AtEOXact_ApplyLauncher() and subtransactions - Mailing list pgsql-hackers

From Amit Khandekar
Subject AtEOXact_ApplyLauncher() and subtransactions
Date
Msg-id CAJ3gD9eaG_mWqiOTA2LfAug-VRNn1hrhf50Xi1YroxL37QkZNg@mail.gmail.com
Whole thread Raw
Responses Re: AtEOXact_ApplyLauncher() and subtransactions
Re: AtEOXact_ApplyLauncher() and subtransactions
List pgsql-hackers
Hi,

When a SUBSCRIPTION is altered, then the currently running
table-synchronization workers that are no longer needed for the
altered subscription, are terminated. This is done by the function
AtEOXact_ApplyLauncher() inside CommitTransaction(). So during each
ALTER-SUBSCRIPTION command, the on_commit_stop_workers list is
appended with new set of workers to be stopped. And then at commit,
AtEOXact_ApplyLauncher() stops the workers in the list.

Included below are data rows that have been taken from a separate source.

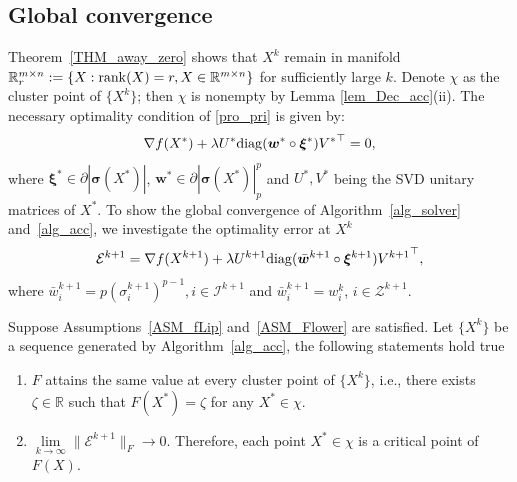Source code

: \documentclass[twoside,11pt]{article}
\numberwithin{equation}{section}
\begin{document}
\subsection{Global convergence}
Theorem~\ref{THM_away_zero} shows that  $ X^{k}  $ remain in manifold $\mathbb{R}_{r}^{m\times{n}} := \{X : {\rm rank}(X)=r, X\in\mathbb{R}^{m\times{n}}\}$ for sufficiently large $k$.
Denote $\chi $ as the cluster point of $\{X^{k}\}$; then 
$\chi $ is nonempty by Lemma \ref{lem_Dec_acc}(ii).  
The necessary optimality condition of \eqref{pro_pri} 
 \cite[Proposition 1]{opt_simu_svd_2017} is given by:
\begin{equation}\label{KKT_condition}
  \nabla{f}(X^{*}) + \lambda U^{*}{\rm diag}(\bm{w}^{*}\circ \bm{\xi}^{*}){V^{*}}^{\top} = 0,  
\end{equation}
where  $\bm{\xi}^{*}\in\partial |\bm{\sigma}(X^*)|   $, $\bm{w}^{*}\in\partial |\bm{\sigma}(X^*)|_{p}^{p}   $ and $U^{*},V^{*}$ being the SVD unitary matrices of $X^{*}$.
To show the global convergence of Algorithm~\ref{alg_solver} and~\ref{alg_acc},  we 
investigate the optimality error at $X^k$
    \begin{equation}\label{KKT_residuals_define}
        \mathcal{E}^{k+1} = \nabla{f}(X^{k+1}) + \lambda U^{k+1}{\rm diag}(\bar{\bm{w}}^{k+1}\circ\bm{\xi}^{k+1}) {V^{k+1}}^{\top},
    \end{equation}
    where $\bar{w}_{i}^{k+1} = p ( {\sigma}^{k+1}_i )^{p-1} ,i\in\mathcal{I}^{k+1}$   
    and $\bar{w}_{i}^{k+1}= w_i^k$, $i\in\mathcal{Z}^{k+1}$.  
 


\begin{theorem}\label{cvgc_Global_ACC_sub}
  Suppose Assumptions~\ref{ASM_fLip} and~\ref{ASM_Flower} are satisfied. Let $\{X^{k}\} $ be a sequence generated by Algorithm~\ref{alg_acc}, the following statements hold true
  \begin{enumerate}[label={(\roman*).},leftmargin=*]
    \item $F$ attains the same value at every cluster point of $\{X^{k}\}$, {i.e.}, there exists $\zeta\in\mathbb{R}$ such that $F(X^{*})=\zeta$ for any $X^{*}\in\chi$.
    \item $\lim\limits_{k\to\infty}\|\mathcal{E}^{k+1} \|_F\to 0$. Therefore, each point $X^{*}\in\chi$ is a critical point of $F(X)$. 
  \end{enumerate} 
\end{theorem}
\end{document}
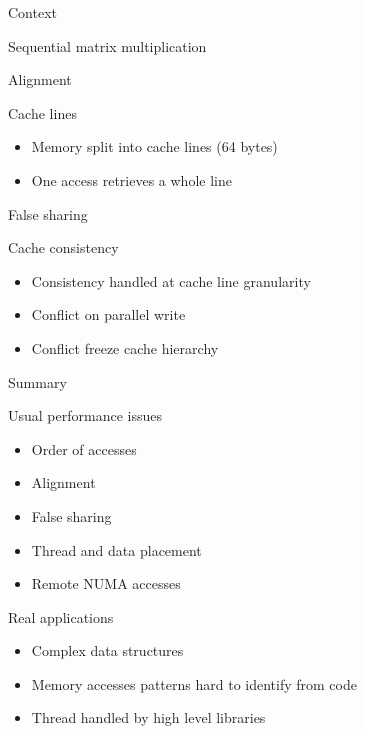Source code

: \documentclass[xcolor={usenames,dvipsnames},hyperref={pdfusetitle}]{beamer}
\begin{document}
\begin{section}{Context}
\begin{frame}{Sequential matrix multiplication}
    \centering
    \scalebox{.6}{
        
    }
\end{frame}

\begin{frame}{Alignment}
    \hspace{-40pt}
    \scalebox{.8}{
        
    }
    \begin{block}{Cache lines}
        \begin{itemize}
            \item Memory split into cache lines (64 bytes)
            \item<alert@1-> One access retrieves a whole line
        \end{itemize}
    \end{block}
\end{frame}

\begin{frame}{False sharing}
    \hspace{-35pt}
    \scalebox{.8}{
        
    }
    \vspace{20pt}
    \begin{block}{Cache consistency}
        \begin{itemize}
            \item Consistency handled at cache line granularity
            \item<alert@1-> Conflict on parallel write
            \item Conflict freeze cache hierarchy
        \end{itemize}
    \end{block}
\end{frame}

\begin{frame}{Summary}
    \begin{block}{Usual performance issues}
        \begin{itemize}
            \item Order of accesses
            \item Alignment
            \item False sharing
            \item Thread and data placement
            \item Remote NUMA accesses
        \end{itemize}
    \end{block}
    \pause
    \begin{alertblock}{Real applications}
        \begin{itemize}
            \item Complex data structures
            \item Memory accesses patterns hard to identify from code
            \item Thread handled by high level libraries
        \end{itemize}
    \end{alertblock}
\end{frame}


\end{section}
\end{document}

But there is no handling for sub-transaction abort. Consider this :

-- On secondary, create a subscription that will initiate the table sync
CREATE SUBSCRIPTION mysub CONNECTION
'dbname=postgres host=localhost user=rep password=Password port=5432'
PUBLICATION mypub;

-- While the sync is going on, change the publication of the
-- subscription in a subtransaction, so that it adds up the synchronization
-- workers for the earlier publication into the 'on_commit_stop_workers' list
select pg_sleep(1);
begin;
savepoint a;
ALTER SUBSCRIPTION mysub SET PUBLICATION mypub_2;
rollback to a;
-- Commit will stop the above sync.
commit;

So the ALTER-SUBSCRIPTION has been rolled back. But the
on_commit_stop_workers is not reverted back to its earlier state. And
then at commit, the workers will be killed unnecessarily. I have
observed that when the workers are killed, they are restarted. But
consider the case where the original subscription was synchronizing
hundreds of tables. And just when it is about to finish, someone
changes the subscription inside a subtransaction and rolls it back,
and then commits the transaction. The whole synchronization gets
re-started from scratch.

Below log snippets show this behaviour :

< CREATE-SUBSCRIPTION command spawns workers >
2018-06-05 15:04:07.841 IST [39951] LOG:  logical replication apply
worker for subscription "mysub" has started
2018-06-05 15:04:07.848 IST [39953] LOG:  logical replication table
synchronization worker for subscription "mysub", table "article" has
started

< After some time, ALTER-SUBSCRIPTION rollbacks inside subtransaction,
and commits transaction. Workers are killed >
2018-06-05 15:04:32.903 IST [39953] FATAL:  terminating logical
replication worker due to administrator command
2018-06-05 15:04:32.903 IST [39953] CONTEXT:  COPY article, line 37116293
2018-06-05 15:04:32.904 IST [39666] LOG:  background worker "logical
replication worker" (PID 39953) exited with exit code 1

< Workers are restarted >
2018-06-05 15:04:32.909 IST [40003] LOG:  logical replication table
synchronization worker for subscription "mysub", table "article" has
started
< Synchronization done after some time >
2018-06-05 15:05:10.042 IST [40003] LOG:  logical replication table
synchronization worker for subscription "mysub", table "article" has
finished

-----------

To reproduce the issue :
1. On master server, create the tables and publications using attached
setup_master.sql.
2. On secondary server, run the attached run_on_secondary.sql. This
will reproduce the issue as can be seen from the log output.

-----------

Fix :

I haven't written a patch for it, but I think we should have a
separate on_commit_stop_workers for each subtransaction. At
subtransaction commit, we replace the on_commit_stop_workers list of
the parent subtransaction with the one from the committed
subtransaction; and on abort, discard the list of the current
subtransaction. So have a stack of the lists.

-----------

Furthermore, before fixing this, we may have to fix another issue
which, I suspect, would surface even without subtransactions, as
explained below :

Suppose publication pubx is set for tables tx1 and and tx2.
And publication puby is for tables ty1 and ty2.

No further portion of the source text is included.